Tuesday, September 22, 1998




Stender disputes immunity
claimed by estate fact-finder

By Harold Morse
Star-Bulletin

Tapa

Bishop Estate trustee Oswald Stender has filed objections to court-appointed fact-finder Patrick Yim's claim of "absolute judicial immunity" from deposition or discovery requests.

"Trustee Stender believes the fact-finder is not completely immune from deposition or from requests for documents," say documents filed in Circuit Court yesterday. "But this court should issue a comprehensive protective order protecting the identities and confidences of the witnesses who provided information to the fact-finder."

No prior case law "holds, or even hints, that (fact-finders) cannot be questioned about the work or services they performed for the court," Stender's filing says.

"No one is seeking to hold the fact-finder civilly liable for damages related to his report," it adds, but this should not bar the fact-finder from being questioned within guidelines of professional courtesy and civility.

Court documents say Yim is scheduled for a deposition Monday and next Tuesday.

This latest legal sparring is over trustee Lokelani Lindsey's discovery request. She has asked for copies of fact-finder Yim's records, notes, logs and other materials that went into formulating his report on Kamehameha Schools operations.

Lindsey also has moved to oppose the request for a court order that would protect the identities of witnesses who provided information to Yim. Yesterday, she was joined in that motion by fellow majority trustee Richard "Dickie" Wong.

Hearing on the motions are scheduled for 9 a.m. Sept. 25.


Estate sues lawyers
over confidentiality

Star-Bulletin

Tapa

Bishop Estate has filed suit in Circuit Court, alleging its lawyers failed to keep a settlement confidential in a suit brought by a former employee.

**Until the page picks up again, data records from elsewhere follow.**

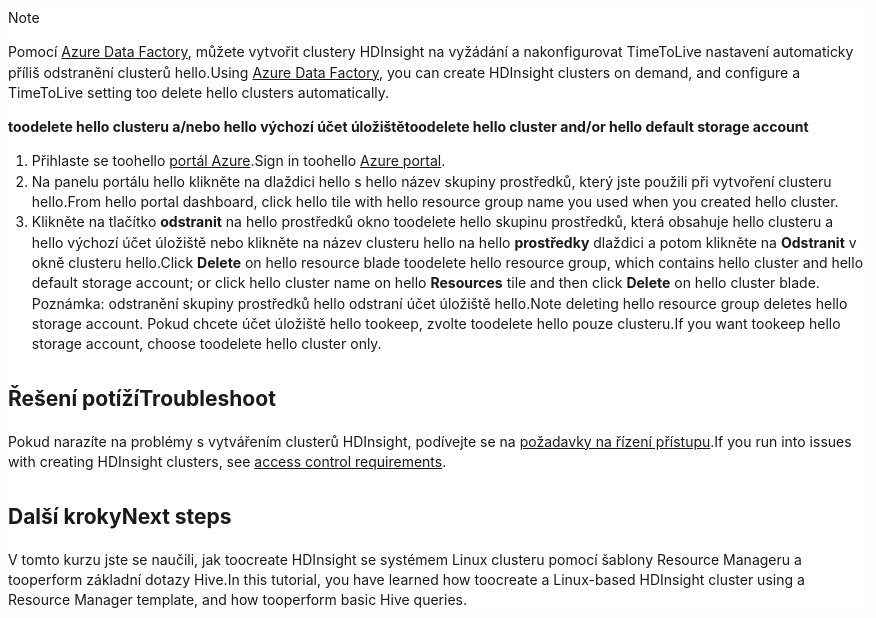 > [!NOTE]
> <span data-ttu-id="adf07-185">Pomocí [Azure Data Factory](hdinsight-hadoop-create-linux-clusters-adf.md), můžete vytvořit clustery HDInsight na vyžádání a nakonfigurovat TimeToLive nastavení automaticky příliš odstranění clusterů hello.</span><span class="sxs-lookup"><span data-stu-id="adf07-185">Using [Azure Data Factory](hdinsight-hadoop-create-linux-clusters-adf.md), you can create HDInsight clusters on demand, and configure a TimeToLive setting too delete hello clusters automatically.</span></span> 
> 
> 

<span data-ttu-id="adf07-186">**toodelete hello clusteru a/nebo hello výchozí účet úložiště**</span><span class="sxs-lookup"><span data-stu-id="adf07-186">**toodelete hello cluster and/or hello default storage account**</span></span>

1. <span data-ttu-id="adf07-187">Přihlaste se toohello [portál Azure](https://portal.azure.com).</span><span class="sxs-lookup"><span data-stu-id="adf07-187">Sign in toohello [Azure portal](https://portal.azure.com).</span></span>
2. <span data-ttu-id="adf07-188">Na panelu portálu hello klikněte na dlaždici hello s hello název skupiny prostředků, který jste použili při vytvoření clusteru hello.</span><span class="sxs-lookup"><span data-stu-id="adf07-188">From hello portal dashboard, click hello tile with hello resource group name you used when you created hello cluster.</span></span>
3. <span data-ttu-id="adf07-189">Klikněte na tlačítko **odstranit** na hello prostředků okno toodelete hello skupinu prostředků, která obsahuje hello clusteru a hello výchozí účet úložiště nebo klikněte na název clusteru hello na hello **prostředky** dlaždici a potom klikněte na **Odstranit** v okně clusteru hello.</span><span class="sxs-lookup"><span data-stu-id="adf07-189">Click **Delete** on hello resource blade toodelete hello resource group, which contains hello cluster and hello default storage account; or click hello cluster name on hello **Resources** tile and then click **Delete** on hello cluster blade.</span></span> <span data-ttu-id="adf07-190">Poznámka: odstranění skupiny prostředků hello odstraní účet úložiště hello.</span><span class="sxs-lookup"><span data-stu-id="adf07-190">Note deleting hello resource group deletes hello storage account.</span></span> <span data-ttu-id="adf07-191">Pokud chcete účet úložiště hello tookeep, zvolte toodelete hello pouze clusteru.</span><span class="sxs-lookup"><span data-stu-id="adf07-191">If you want tookeep hello storage account, choose toodelete hello cluster only.</span></span>

## <a name="troubleshoot"></a><span data-ttu-id="adf07-192">Řešení potíží</span><span class="sxs-lookup"><span data-stu-id="adf07-192">Troubleshoot</span></span>

<span data-ttu-id="adf07-193">Pokud narazíte na problémy s vytvářením clusterů HDInsight, podívejte se na [požadavky na řízení přístupu](hdinsight-administer-use-portal-linux.md#create-clusters).</span><span class="sxs-lookup"><span data-stu-id="adf07-193">If you run into issues with creating HDInsight clusters, see [access control requirements](hdinsight-administer-use-portal-linux.md#create-clusters).</span></span>

## <a name="next-steps"></a><span data-ttu-id="adf07-194">Další kroky</span><span class="sxs-lookup"><span data-stu-id="adf07-194">Next steps</span></span>
<span data-ttu-id="adf07-195">V tomto kurzu jste se naučili, jak toocreate HDInsight se systémem Linux clusteru pomocí šablony Resource Manageru a tooperform základní dotazy Hive.</span><span class="sxs-lookup"><span data-stu-id="adf07-195">In this tutorial, you have learned how toocreate a Linux-based HDInsight cluster using a Resource Manager template, and how tooperform basic Hive queries.</span></span>


[1]: ../HDInsight/hdinsight-hadoop-visual-studio-tools-get-started.md
[hdinsight-provision]: hdinsight-provision-linux-clusters.md
[hdinsight-upload-data]: hdinsight-upload-data.md
[hdinsight-use-mapreduce]: hdinsight-use-mapreduce.md
[hdinsight-use-hive]: hdinsight-use-hive.md
[hdinsight-use-pig]: hdinsight-use-pig.md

William Rosehill, a Kamehameha Schools Bishop Estate land manager on the Big Island, was terminated July 10, 1992. Rosehill filed suit Feb. 22, 1993.

The lawsuit says an attorney with Watanabe Ing & Kawashima failed to guard the confidentiality of a settlement with Rosehill by attaching it to a court document not under seal.

In November 1996, a reporter with the Hilo Tribune Herald disclosed that Bishop Estate agreed to pay Rosehill $240,000 to settle the lawsuit.